# Brief:
Below are some records. Count the lines with "enumerate" in them and give nothing but the total.

# Plain-text document sources:
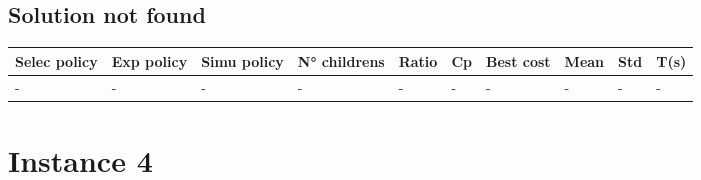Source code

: \begin{center}
\begin{longtable}
    \bottomrule
  \end{longtable}
\end{center}

\subsection{Solution not found}
\begin{center}
  \small
  \begin{longtable}{||>{\centering\arraybackslash}p{1.3cm}
    >{\centering\arraybackslash}p{1.3cm}
    >{\centering\arraybackslash}p{1.3cm}
    >{\centering\arraybackslash}p{1.3cm}
    >{\centering\arraybackslash}p{0.7cm}
    >{\centering\arraybackslash}p{0.8cm}
    >{\centering\arraybackslash}p{1cm}
    >{\centering\arraybackslash}p{1cm}
    >{\centering\arraybackslash}p{1cm}
    >{\centering\arraybackslash}p{1cm}
    ||}
    \toprule
    Selec policy & Exp policy & Simu policy & N° childrens & Ratio & Cp & Best cost & Mean & Std & T(s) \\
    \midrule
    -            & -          & -           & -            & -     & -  & -         & -    & -   & -    \\
    \bottomrule
  \end{longtable}
\end{center}

\newpage
\section{Instance 4}


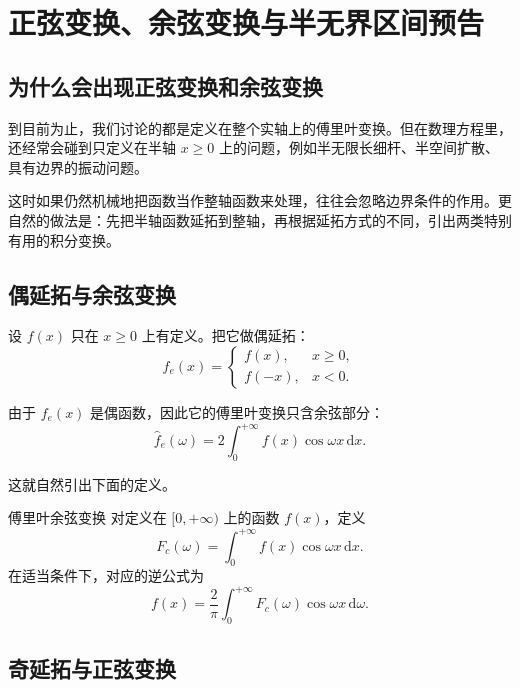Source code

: \section{正弦变换、余弦变换与半无界区间预告}

\subsection{为什么会出现正弦变换和余弦变换}

到目前为止，我们讨论的都是定义在整个实轴上的傅里叶变换。但在数理方程里，还经常会碰到只定义在半轴 $x\ge 0$ 上的问题，例如半无限长细杆、半空间扩散、具有边界的振动问题。

这时如果仍然机械地把函数当作整轴函数来处理，往往会忽略边界条件的作用。更自然的做法是：先把半轴函数延拓到整轴，再根据延拓方式的不同，引出两类特别有用的积分变换。

\subsection{偶延拓与余弦变换}

设 $f(x)$ 只在 $x\ge 0$ 上有定义。把它做偶延拓：
\begin{equation}
    f_e(x)=
    \begin{cases}
        f(x), & x\ge 0, \\
        f(-x), & x<0.
    \end{cases}
\end{equation}

由于 $f_e(x)$ 是偶函数，因此它的傅里叶变换只含余弦部分：
\begin{equation}
    \hat{f}_e(\omega)
    =
    2\int_0^{+\infty} f(x)\cos \omega x\,\mathrm{d}x.
\end{equation}

这就自然引出下面的定义。

\begin{dingliyi}{傅里叶余弦变换}{}
对定义在 $[0,+\infty)$ 上的函数 $f(x)$，定义
\begin{equation}
    F_c(\omega)=\int_0^{+\infty} f(x)\cos \omega x\,\mathrm{d}x.
\end{equation}
在适当条件下，对应的逆公式为
\begin{equation}
    f(x)=\frac{2}{\pi}\int_0^{+\infty} F_c(\omega)\cos \omega x\,\mathrm{d}\omega.
\end{equation}
\end{dingliyi}

\subsection{奇延拓与正弦变换}

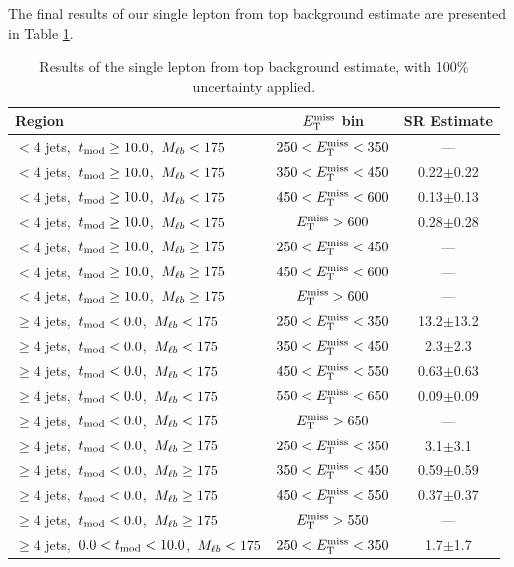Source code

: The final results of our single lepton from top background estimate
are presented in Table \ref{tab:stop:1ltop:results}.

\begin{table}[htbp]
\centering
\caption{Results of the single lepton from top background estimate,
  with 100\% uncertainty applied.}
\label{tab:stop:1ltop:results}
\begin{tabular}{|l|c|c|}
\hline
Region & $E_\text{T}^\text{miss}$ bin & SR Estimate\\
\hline
$<4$ jets,~$t_\text{mod} \ge10.0$,~$M_{\ell b} <175$ & $250<E_\text{T}^\text{miss}<350$ &  ---  \\
$<4$ jets,~$t_\text{mod} \ge10.0$,~$M_{\ell b} <175$ & $350<E_\text{T}^\text{miss}<450$ &  0.22$\pm$0.22 \\
$<4$ jets,~$t_\text{mod} \ge10.0$,~$M_{\ell b} <175$ & $450<E_\text{T}^\text{miss}<600$ &  0.13$\pm$0.13  \\
$<4$ jets,~$t_\text{mod} \ge10.0$,~$M_{\ell b} <175$ & $E_\text{T}^\text{miss}>600$     &  0.28$\pm$0.28 \\
\hline
$<4$ jets,~$t_\text{mod} \ge10.0$,~$M_{\ell b} \ge175$ & $250<E_\text{T}^\text{miss}<450$ &  --- \\
$<4$ jets,~$t_\text{mod} \ge10.0$,~$M_{\ell b} \ge175$ & $450<E_\text{T}^\text{miss}<600$ &  ---  \\
$<4$ jets,~$t_\text{mod} \ge10.0$,~$M_{\ell b} \ge175$ & $E_\text{T}^\text{miss}>600$     &  ---  \\
\hline
$\ge4$ jets,~$t_\text{mod} <0.0$,~$M_{\ell b} <175$ & $250<E_\text{T}^\text{miss}<350$ &  13.2$\pm$13.2  \\
$\ge4$ jets,~$t_\text{mod} <0.0$,~$M_{\ell b} <175$ & $350<E_\text{T}^\text{miss}<450$ &  2.3$\pm$2.3  \\
$\ge4$ jets,~$t_\text{mod} <0.0$,~$M_{\ell b} <175$ & $450<E_\text{T}^\text{miss}<550$ &  0.63$\pm$0.63  \\
$\ge4$ jets,~$t_\text{mod} <0.0$,~$M_{\ell b} <175$ & $550<E_\text{T}^\text{miss}<650$ &  0.09$\pm$0.09 \\
$\ge4$ jets,~$t_\text{mod} <0.0$,~$M_{\ell b} <175$ & $E_\text{T}^\text{miss}>650$     &  --- \\
\hline
$\ge4$ jets,~$t_\text{mod} <0.0$,~$M_{\ell b} \ge175$ & $250<E_\text{T}^\text{miss}<350$ &  3.1$\pm$3.1  \\
$\ge4$ jets,~$t_\text{mod} <0.0$,~$M_{\ell b} \ge175$ & $350<E_\text{T}^\text{miss}<450$ &  0.59$\pm$0.59  \\
$\ge4$ jets,~$t_\text{mod} <0.0$,~$M_{\ell b} \ge175$ & $450<E_\text{T}^\text{miss}<550$ &  0.37$\pm$0.37  \\
$\ge4$ jets,~$t_\text{mod} <0.0$,~$M_{\ell b} \ge175$ & $E_\text{T}^\text{miss}>550$     &  ---  \\
\hline
$\ge4$ jets,~$0.0< t_\text{mod} <10.0$,~$M_{\ell b} <175$ & $250<E_\text{T}^\text{miss}<350$ &  1.7$\pm$1.7  \\

\end{tabular}
\end{table}
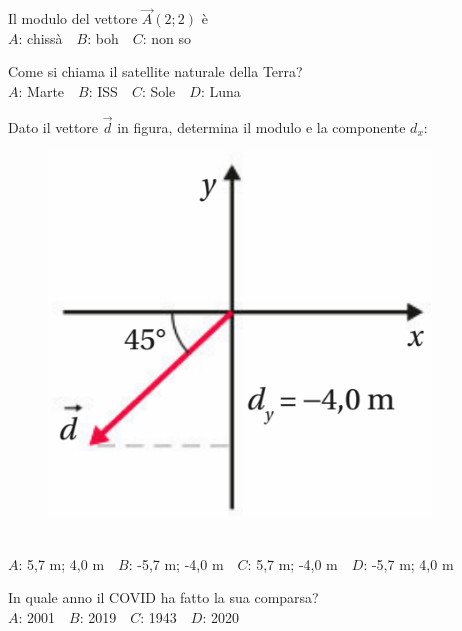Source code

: \mcquestionfooter



\def\mcquestionnumber{7}


\mcquestionheader Il modulo del vettore $\vec{A}(2;2)$ è\\
{$A$}: chissà\ \ {$B$}: boh\ \ {$C$}: non so\ \ 

\mcquestionfooter



\def\mcquestionnumber{8}


\mcquestionheader Come si chiama il satellite naturale della Terra?\\
{$A$}: Marte\ \ {$B$}: ISS\ \ {$C$}: Sole\ \ {$D$}: Luna\ \ 

\mcquestionfooter



\def\mcquestionnumber{9}


\mcquestionheader Dato il vettore $\vec{d}$ in figura, determina il modulo e la componente $d_x$: \begin{figure}[h!]   \begin{center}     \includegraphics[scale=0.35]{vettored.png}   \end{center} \end{figure}\\
{$A$}: 5,7 m; 4,0 m\ \ {$B$}: -5,7 m; -4,0 m\ \ {$C$}: 5,7 m; -4,0 m\ \ {$D$}: -5,7 m; 4,0 m\ \ 

\mcquestionfooter



\def\mcquestionnumber{10}


\mcquestionheader In quale anno il COVID ha fatto la sua comparsa?\\
{$A$}: 2001\ \ {$B$}: 2019\ \ {$C$}: 1943\ \ {$D$}: 2020\ \ 

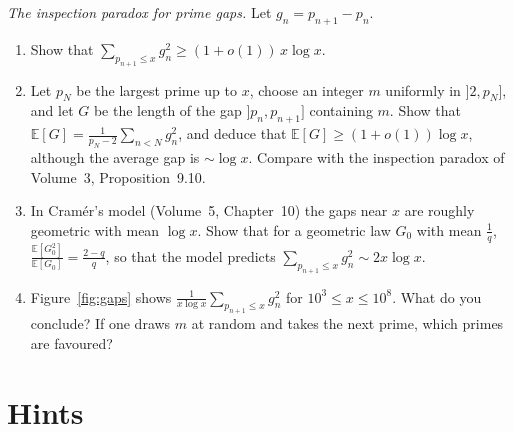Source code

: \begin{exercise}[$\star\star$]\label{pb:inspection}
\emph{The inspection paradox for prime gaps.} Let $g_n=p_{n+1}-p_n$.
\begin{enumerate}[label=(\alph*)]
\item Show that $\sum_{p_{n+1}\le x}g_n^2\ge(1+o(1))\,x\log x$.
\item Let $p_N$ be the largest prime up to $x$, choose an integer $m$ uniformly in $]2,p_N]$, and let $G$ be the length of the gap $]p_n,p_{n+1}]$ containing $m$. Show that
$\mathbb E[G]=\frac1{p_N-2}\sum_{n<N}g_n^2$, and deduce that $\mathbb E[G]\ge(1+o(1))\log x$, although the average gap is $\sim\log x$. Compare with the inspection paradox
of Volume~3, Proposition~9.10.
\item In Cram\'er's model (Volume~5, Chapter~10) the gaps near $x$ are roughly geometric with mean $\log x$. Show that for a geometric law $G_0$ with mean $\frac1q$,
$\frac{\mathbb E[G_0^2]}{\mathbb E[G_0]}=\frac{2-q}q$, so that the model predicts $\sum_{p_{n+1}\le x}g_n^2\sim2x\log x$.
\item Figure~\ref{fig:gaps} shows $\frac1{x\log x}\sum_{p_{n+1}\le x}g_n^2$ for $10^3\le x\le10^8$. What do you conclude? If one draws $m$ at random and takes the next prime,
which primes are favoured?
\end{enumerate}
\end{exercise}

\section{Hints}


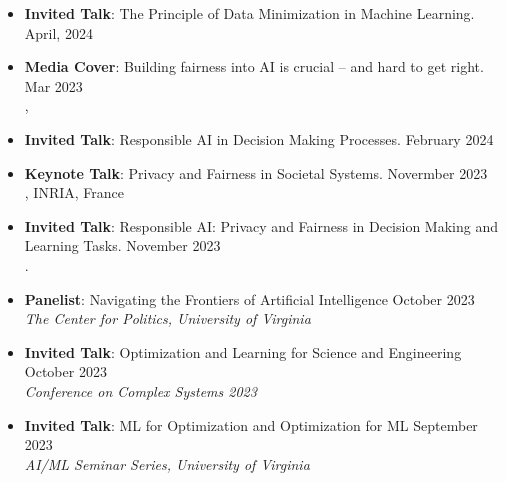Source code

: 
\vspace{6pt}
\begin{itemize}
  \item {\bf Invited Talk}: The Principle of Data Minimization in Machine Learning. \hfill{April, 2024}\\
  {}

  \item {\bf Media Cover}: 
  {Building fairness into AI is crucial – and hard to get right.} \hfill {Mar 2023} \\
  , 

  \item {\bf Invited Talk}: Responsible AI in Decision Making Processes. \hfill{February 2024}\\
  {}
  
  \item {\bf Keynote Talk}: {Privacy and Fairness in Societal Systems.} \hfill{Novermber 2023}\\
  {, INRIA, France}

  \item {\bf Invited Talk}: {Responsible AI: Privacy and Fairness in Decision Making and Learning Tasks.} \hfill{November 2023}\\
  {.}

  \item {\bf Panelist}: {Navigating the Frontiers of Artificial Intelligence} \hfill{October 2023}\\
  {\em  The Center for Politics, University of Virginia}

  \item {\bf Invited Talk}: {Optimization and Learning for Science and Engineering} \hfill{October 2023}\\
  {\em  Conference on Complex Systems 2023}

  \item {\bf Invited Talk}: {ML for Optimization and Optimization for ML} \hfill{September 2023}\\
  {\em  AI/ML Seminar Series, University of Virginia}


\end{itemize}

# Solution:
2